Sunday, April 14, 2019

Concert Review: Assif Tsahar and Tatsuya Nakatani at the 1900 Building


An Israeli saxophonist and a Japanese percussionist walk into an office building in Kansas…  It’s not the opening line of an offensive joke.  Instead, the unlikely scenario resulted in a bracing avant-garde recital at the 1900 Building on Wednesday, April 10.  Longtime friends and collaborators Assif Tsahar and Tatsuya Nakatani played two brief but incendiary sets.  I paid $21 to join three dozen people at the improvisatory freakout. 
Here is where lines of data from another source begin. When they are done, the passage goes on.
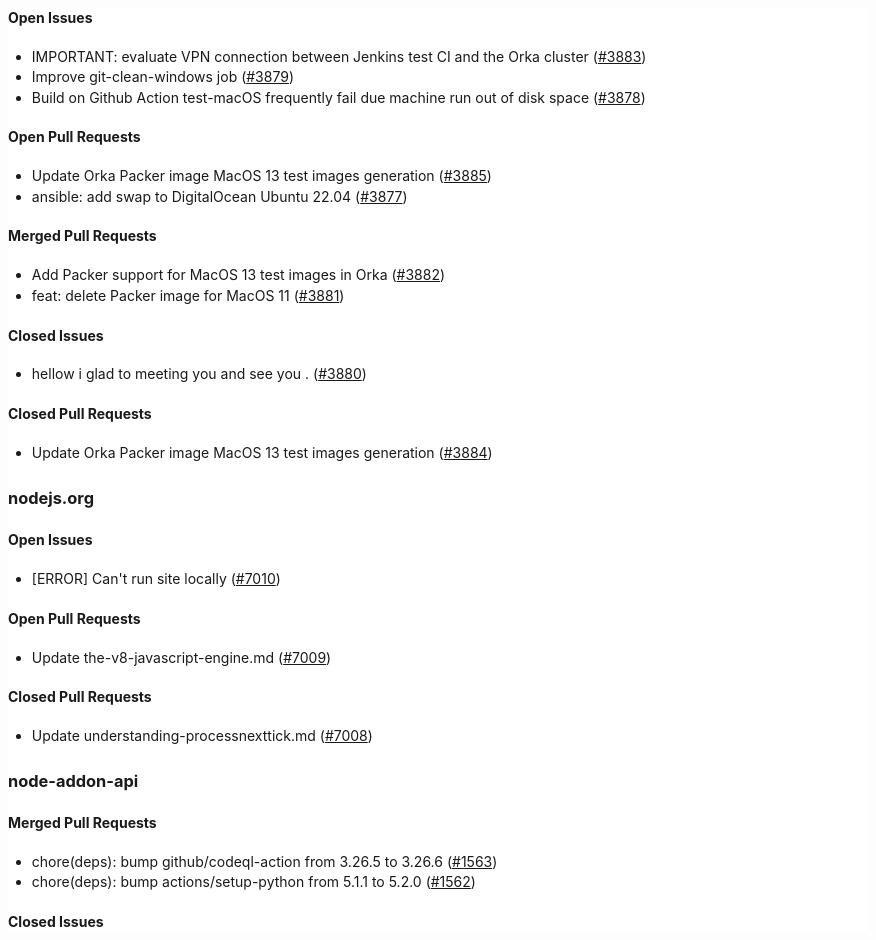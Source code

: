 #### Open Issues

- IMPORTANT: evaluate VPN connection between Jenkins test CI and the Orka cluster  ([#3883](https://github.com/nodejs/build/issues/3883))
- Improve git-clean-windows job ([#3879](https://github.com/nodejs/build/issues/3879))
- Build on Github Action test-macOS frequently fail due machine run out of disk space ([#3878](https://github.com/nodejs/build/issues/3878))

#### Open Pull Requests

- Update Orka Packer image MacOS 13 test images generation ([#3885](https://github.com/nodejs/build/pull/3885))
- ansible: add swap to DigitalOcean Ubuntu 22.04 ([#3877](https://github.com/nodejs/build/pull/3877))

#### Merged Pull Requests

- Add Packer support for MacOS 13 test images in Orka ([#3882](https://github.com/nodejs/build/pull/3882))
- feat: delete Packer image for MacOS 11 ([#3881](https://github.com/nodejs/build/pull/3881))

#### Closed Issues

- hellow i glad to meeting you and see you . ([#3880](https://github.com/nodejs/build/issues/3880))

#### Closed Pull Requests

- Update Orka Packer image MacOS 13 test images generation ([#3884](https://github.com/nodejs/build/pull/3884))

### nodejs.org

#### Open Issues

- [ERROR] Can't run site locally ([#7010](https://github.com/nodejs/nodejs.org/issues/7010))

#### Open Pull Requests

- Update the-v8-javascript-engine.md ([#7009](https://github.com/nodejs/nodejs.org/pull/7009))

#### Closed Pull Requests

- Update understanding-processnexttick.md ([#7008](https://github.com/nodejs/nodejs.org/pull/7008))

### node-addon-api

#### Merged Pull Requests

- chore(deps): bump github/codeql-action from 3.26.5 to 3.26.6 ([#1563](https://github.com/nodejs/node-addon-api/pull/1563))
- chore(deps): bump actions/setup-python from 5.1.1 to 5.2.0 ([#1562](https://github.com/nodejs/node-addon-api/pull/1562))

#### Closed Issues
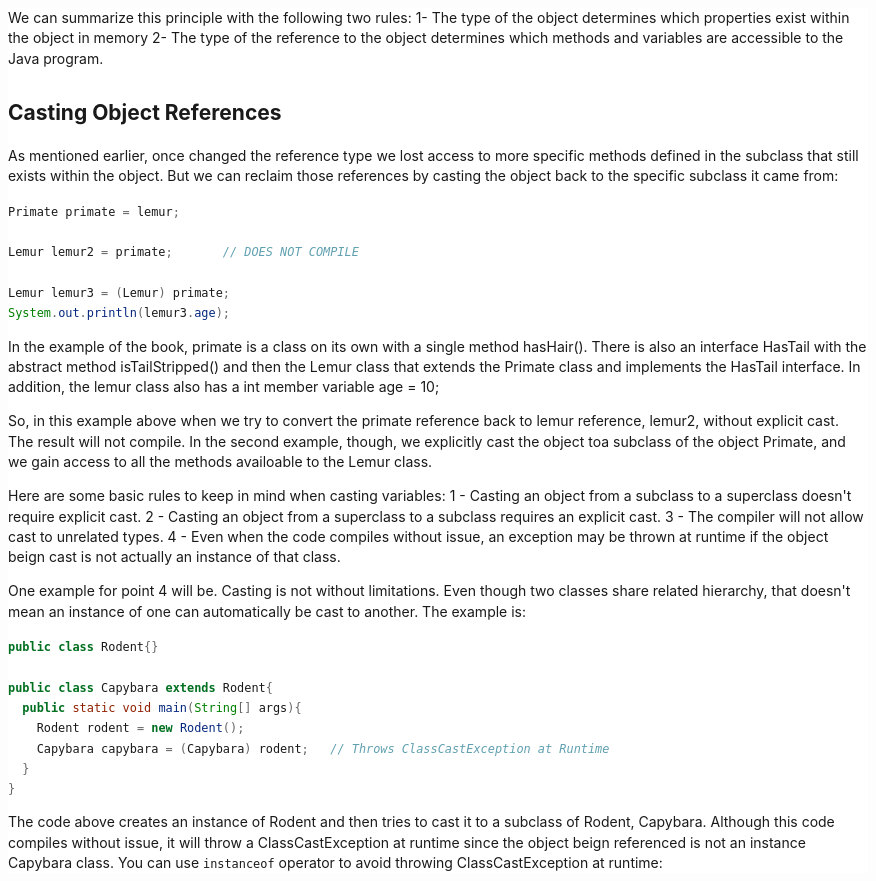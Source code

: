 We can summarize this principle with the following two rules:
1- The type of the object determines which properties exist within the object in memory
2- The type of the reference to the object determines which methods and variables are accessible to the Java program.

## Casting Object References
As mentioned earlier, once changed the reference type we lost access to more specific methods defined in the subclass that still exists within the object. But we can reclaim those references by casting the object back to the specific subclass it came from:
```java
Primate primate = lemur;

Lemur lemur2 = primate;       // DOES NOT COMPILE

Lemur lemur3 = (Lemur) primate;
System.out.println(lemur3.age);
```

In the example of the book, primate is a class on its own with a single method hasHair(). There is also an interface HasTail with the abstract method isTailStripped() and then the Lemur class that extends the Primate class and implements the HasTail interface. In addition, the lemur class also has a int member variable age = 10;

So, in this example above when we try to convert the primate reference back to lemur reference, lemur2, without explicit cast. The result will not compile. In the second example, though, we explicitly cast the object toa subclass of the object Primate, and we gain access to all the methods availoable to the Lemur class.

Here are some basic rules to keep in mind when casting variables:
1 - Casting an object from a subclass to a superclass doesn't require explicit cast.
2 - Casting an object from a superclass to a subclass requires an explicit cast.
3 - The compiler will not allow cast to unrelated types.
4 - Even when the code compiles without issue, an exception may be thrown at runtime if the object beign cast is not actually an instance of that class.

One example for point 4 will be. Casting is not without limitations. Even though two classes share related hierarchy, that doesn't mean an instance of one can automatically be cast to another. The example is:

```java
public class Rodent{}

public class Capybara extends Rodent{
  public static void main(String[] args){
    Rodent rodent = new Rodent();
    Capybara capybara = (Capybara) rodent;   // Throws ClassCastException at Runtime
  }
}
```
The code above creates an instance of Rodent and then tries to cast it to a subclass of Rodent, Capybara. Although this code compiles without issue, it will throw a ClassCastException at runtime since the object beign referenced is not an instance Capybara class. You can use ```instanceof``` operator to avoid throwing ClassCastException at runtime:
Tsahar wailed like a free jazz superhero on tenor saxophone as Nakatani banged on drums, sawed on gongs and did untoward things to cymbals.  I’ll admit to later goofing on Nakatani’s manic style with pots, pans and utensils in my kitchen, but I can’t come close to replicating his expert form of mayhem.  Even when pieces of Nakatani’s kit accidentally fell to the floor, the timing of each crash was perfect.

I understand why skeptics doubt the sanity of audiences who intentionally subject themselves to free jazz.  “Is it even music?”  Yet the question answers itself.  I may not encounter more vital music in 2019 than the cacophonous commotion created by Tasahar and Nakatani in Mission Woods, Kansas.